A series of Escherichia coli strains deficient in single-stranded DNA-binding protein (SSB) and DNA polymerase I was constructed in order to analyze the effects of these mutations on DNA repair resynthesis after UV-irradiation. Since SSB has been suggested to play a role in protecting single-stranded regions which may transiently exist during excision repair and since long single-stranded regions are believed to occur frequently as repair intermediates in strains deficient in DNA polymerase I, studies of repair resynthesis and strand rejoining were performed on strains containing both the ssb-1 and polA1 mutations.
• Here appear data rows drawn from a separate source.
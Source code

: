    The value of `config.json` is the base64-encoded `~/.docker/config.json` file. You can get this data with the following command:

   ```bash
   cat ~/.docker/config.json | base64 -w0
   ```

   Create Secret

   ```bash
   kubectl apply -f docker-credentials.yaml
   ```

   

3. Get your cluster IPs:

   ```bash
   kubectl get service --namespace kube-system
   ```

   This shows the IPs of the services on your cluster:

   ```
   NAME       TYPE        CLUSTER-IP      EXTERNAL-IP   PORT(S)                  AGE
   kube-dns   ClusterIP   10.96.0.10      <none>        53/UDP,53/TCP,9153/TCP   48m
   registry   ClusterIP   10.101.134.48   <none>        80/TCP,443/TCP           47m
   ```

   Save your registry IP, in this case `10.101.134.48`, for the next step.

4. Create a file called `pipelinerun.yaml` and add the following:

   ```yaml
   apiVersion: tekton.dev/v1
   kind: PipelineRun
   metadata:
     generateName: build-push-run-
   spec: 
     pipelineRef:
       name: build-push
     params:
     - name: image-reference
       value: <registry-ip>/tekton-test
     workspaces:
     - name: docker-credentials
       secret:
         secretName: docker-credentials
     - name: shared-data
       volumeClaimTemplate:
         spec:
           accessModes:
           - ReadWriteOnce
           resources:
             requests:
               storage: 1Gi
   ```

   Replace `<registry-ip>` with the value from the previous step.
Repair resynthesis appears to be slightly decreased in the ssb-1 strain at 42 degrees C relative to the wild-type; however, this effect is not enhanced in a polA1 derivative of this strain. After UV-irradiation, the single-strand molecular weight of the DNA of an ssb-1 strain decreases and fails to recover to normal size. These results are discussed in the context of long patch repair as an inducible component of repair resynthesis and of the protection of intermediates in the excision repair process by SSB. A direct role for SSB in repair resynthesis involving modulation of the proteins involved in this mode of DNA synthesis (particularly stimulation of DNA polymerase II) is not supported by our findings.